Was nutzt es den Menschen in diesen Ländern, und welche Rolle hat Versicherung dabei?
92% aller bei Erdbeben getöteten Menschen seit 1980 fielen Erdbeben in Entwicklungsländern und ärmeren Schwellenländern zum Opfer (Low income und Lower middle income group). Rund 61% der weltweiten Erdbeben trafen diese Länder. In Industrieländern verursachten Erdbeben den größten Teil der Gesamtschäden, der Anteil der getöteten Menschen an der weltweiten Opferzahl war wegen der besseren Schutzvorkehrungen mit 3,6% dagegen gering. Bei den finanziellen Schäden bleiben in ärmeren Ländern die Menschen zudem auf einem Großteil der Belastungen sitzen: Der versicherte Anteil an den Schäden in Entwicklungsländern seit 1980 lag bei unter 3%.
Durch das GEM werden Präventionsmaßnahmen viel besser planbar, so dass Menschenleben besser geschützt werden können. Das Wissen, mit welchen Schäden zu rechnen ist und welche Effekte Mitigationsmaßnahmen haben könnten, ist ein wichtiger erster Schritt zum Handeln. Auch Versicherungsdeckungen sind leichter möglich, so dass Betroffene nach einer Katastrophe – abgesehen von dem vielfach schrecklichen menschlichen Leid – zumindest finanziell schneller wieder auf die Beine kommen können.
Wer kann die GEM-Modelle nutzen?
Das GEM arbeitet auf Open-Source-Basis, so dass die Modelle von Nutzern gezielt angepasst werden können. Nutzer werden voraussichtlich lokale und überregionale Regierungen und Verwaltungen, internationale Organisationen, Forscher und vermutlich viele Versicherer sein. Auch Munich Re nutzt GEM-Daten als wichtige Grundlage für unsere eigenen Modelle.
Kann GEM ein Vorbild sein für die Bewertung anderer Großrisiken?

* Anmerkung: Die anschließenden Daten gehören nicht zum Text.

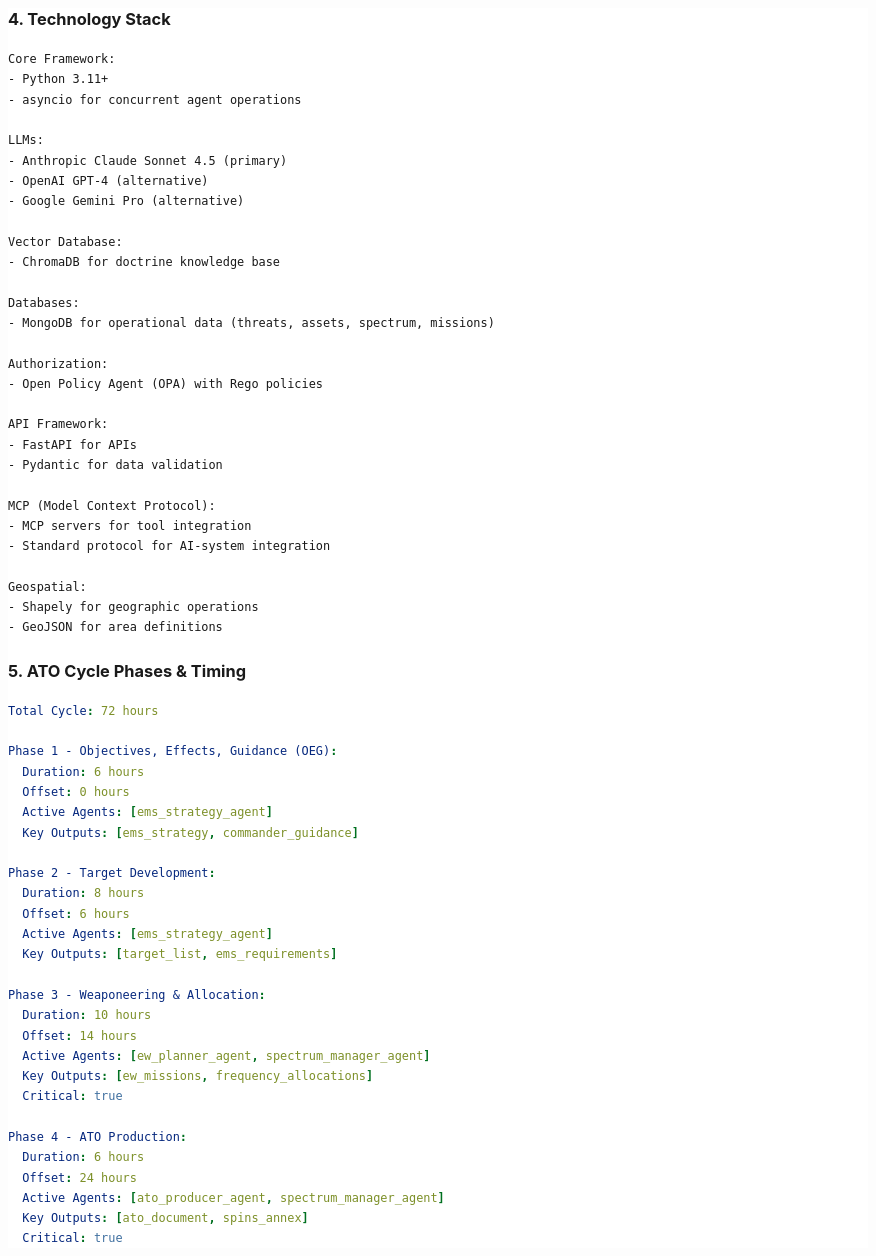 ### 4. Technology Stack

```
Core Framework:
- Python 3.11+
- asyncio for concurrent agent operations

LLMs:
- Anthropic Claude Sonnet 4.5 (primary)
- OpenAI GPT-4 (alternative)
- Google Gemini Pro (alternative)

Vector Database:
- ChromaDB for doctrine knowledge base

Databases:
- MongoDB for operational data (threats, assets, spectrum, missions)

Authorization:
- Open Policy Agent (OPA) with Rego policies

API Framework:
- FastAPI for APIs
- Pydantic for data validation

MCP (Model Context Protocol):
- MCP servers for tool integration
- Standard protocol for AI-system integration

Geospatial:
- Shapely for geographic operations
- GeoJSON for area definitions
```

### 5. ATO Cycle Phases & Timing

```yaml
Total Cycle: 72 hours

Phase 1 - Objectives, Effects, Guidance (OEG):
  Duration: 6 hours
  Offset: 0 hours
  Active Agents: [ems_strategy_agent]
  Key Outputs: [ems_strategy, commander_guidance]

Phase 2 - Target Development:
  Duration: 8 hours
  Offset: 6 hours
  Active Agents: [ems_strategy_agent]
  Key Outputs: [target_list, ems_requirements]

Phase 3 - Weaponeering & Allocation:
  Duration: 10 hours
  Offset: 14 hours
  Active Agents: [ew_planner_agent, spectrum_manager_agent]
  Key Outputs: [ew_missions, frequency_allocations]
  Critical: true

Phase 4 - ATO Production:
  Duration: 6 hours
  Offset: 24 hours
  Active Agents: [ato_producer_agent, spectrum_manager_agent]
  Key Outputs: [ato_document, spins_annex]
  Critical: true
```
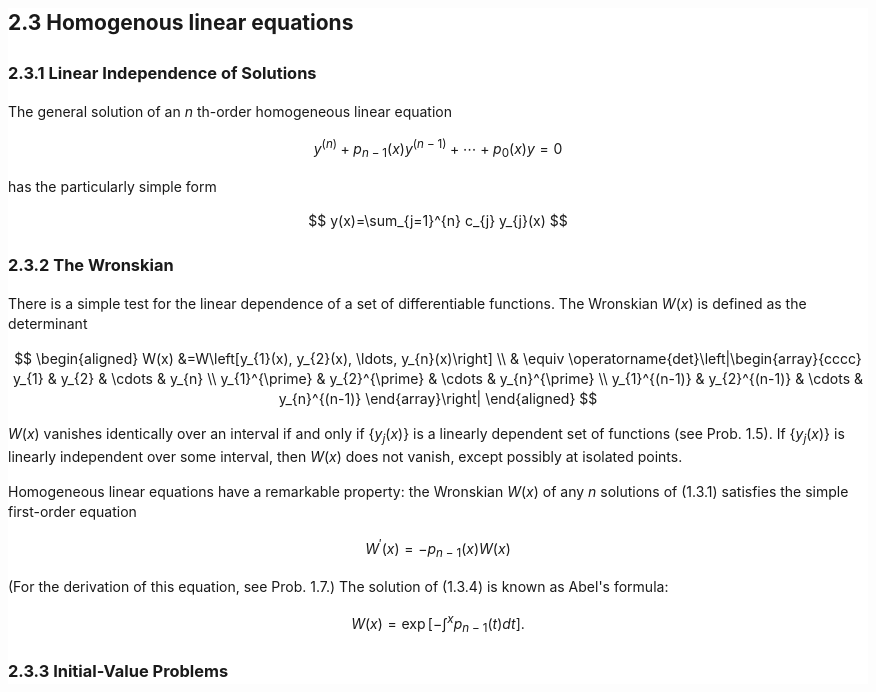 ## 2.3 Homogenous linear equations

### 2.3.1 Linear Independence of Solutions

The general solution of an $n$ th-order homogeneous linear equation

$$ 
y^{(n)}+p_{n-1}(x) y^{(n-1)}+\cdots+p_{0}(x) y=0
$$ 


has the particularly simple form

$$ 
y(x)=\sum_{j=1}^{n} c_{j} y_{j}(x)
$$ 



### 2.3.2 The Wronskian
There is a simple test for the linear dependence of a set of differentiable functions. The Wronskian $W(x)$ is defined as the determinant

$$ 
\begin{aligned}
W(x) &=W\left[y_{1}(x), y_{2}(x), \ldots, y_{n}(x)\right] \\
& \equiv \operatorname{det}\left|\begin{array}{cccc}
y_{1} & y_{2} & \cdots & y_{n} \\
y_{1}^{\prime} & y_{2}^{\prime} & \cdots & y_{n}^{\prime} \\
y_{1}^{(n-1)} & y_{2}^{(n-1)} & \cdots & y_{n}^{(n-1)}
\end{array}\right|
\end{aligned}
$$ 


$W(x)$ vanishes identically over an interval if and only if $\left\{y_{j}(x)\right\}$ is a linearly dependent set of functions (see Prob. 1.5). If $\left\{y_{j}(x)\right\}$ is linearly independent over some interval, then $W(x)$​ does not vanish, except possibly at isolated points.

Homogeneous linear equations have a remarkable property: the Wronskian $W(x)$ of any $n$ solutions of $(1.3 .1)$ satisfies the simple first-order equation

$$ 
W^{\prime}(x)=-p_{n-1}(x) W(x)
$$ 


(For the derivation of this equation, see Prob. 1.7.) The solution of $(1.3 .4)$ is known as Abel's formula:

$$ 
W(x)=\exp \left[-\int^{x} p_{n-1}(t) d t\right] .
$$ 



### 2.3.3 Initial-Value Problems
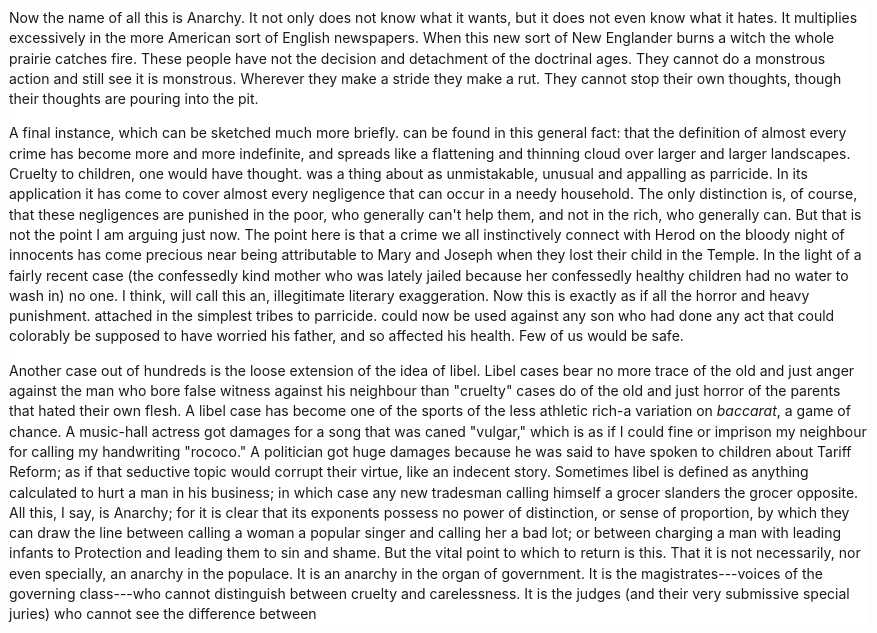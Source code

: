 Now the name of all this is Anarchy. It not only does not
know what it wants, but it does not even know what it hates.
It multiplies excessively in the more American sort of
English newspapers. When this new sort of New Englander
burns a witch the whole prairie catches fire. These people
have not the decision and detachment of the doctrinal ages.
They cannot do a monstrous action and still see it is
monstrous. Wherever they make a stride they make a rut. They
cannot stop their own thoughts, though their thoughts are
pouring into the pit.

A final instance, which can be sketched much more briefly.
can be found in this general fact: that the definition of
almost every crime has become more and more indefinite, and
spreads like a flattening and thinning cloud over larger and
larger landscapes. Cruelty to children, one would have
thought. was a thing about as unmistakable, unusual and
appalling as parricide. In its application it has come to
cover almost every negligence that can occur in a needy
household. The only distinction is, of course, that these
negligences are punished in the poor, who generally can't
help them, and not in the rich, who generally can. But that
is not the point I am arguing just now. The point here is
that a crime we all instinctively connect with Herod on the
bloody night of innocents has come precious near being
attributable to Mary and Joseph when they lost their child
in the Temple. In the light of a fairly recent case (the
confessedly kind mother who was lately jailed because her
confessedly healthy children had no water to wash in) no
one. I think, will call this an, illegitimate literary
exaggeration. Now this is exactly as if all the horror and
heavy punishment. attached in the simplest tribes to
parricide. could now be used against any son who had done
any act that could colorably be supposed to have worried his
father, and so affected his health. Few of us would be safe.

Another case out of hundreds is the loose extension of the
idea of libel. Libel cases bear no more trace of the old and
just anger against the man who bore false witness against
his neighbour than "cruelty" cases do of the old and just
horror of the parents that hated their own flesh. A libel
case has become one of the sports of the less athletic
rich-a variation on *baccarat*, a game of chance. A
music-hall actress got damages for a song that was caned
"vulgar," which is as if I could fine or imprison my
neighbour for calling my handwriting "rococo." A politician
got huge damages because he was said to have spoken to
children about Tariff Reform; as if that seductive topic
would corrupt their virtue, like an indecent story.
Sometimes libel is defined as anything calculated to hurt a
man in his business; in which case any new tradesman calling
himself a grocer slanders the grocer opposite. All this, I
say, is Anarchy; for it is clear that its exponents possess
no power of distinction, or sense of proportion, by which
they can draw the line between calling a woman a popular
singer and calling her a bad lot; or between charging a man
with leading infants to Protection and leading them to sin
and shame. But the vital point to which to return is this.
That it is not necessarily, nor even specially, an anarchy
in the populace. It is an anarchy in the organ of
government. It is the magistrates---voices of the governing
class---who cannot distinguish between cruelty and
carelessness. It is the judges (and their very submissive
special juries) who cannot see the difference between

Das ist theoretisch denkbar, jedoch ist der Aufwand, solch eine Organisation zu gründen und so viele unterschiedliche Stakeholder zusammenzubringen, eine echte Mammutaufgabe. Nicht umsonst hat es zehn Jahre gedauert, bis ein erstes globales Risikomodell fertiggestellt werden konnte. Dafür braucht es einen langen Atem und Partner, die sich auf das gemeinsame Ziel eingeschworen haben. Es gibt bereits Diskussionen von GEM mit Experten für andere Gefahren wie zum Beispiel Vulkanausbrüchen oder Überschwemmungen, inwiefern man die Erfahrungen, manche Funktionalitäten oder Datenbanken von GEM nutzen könnte.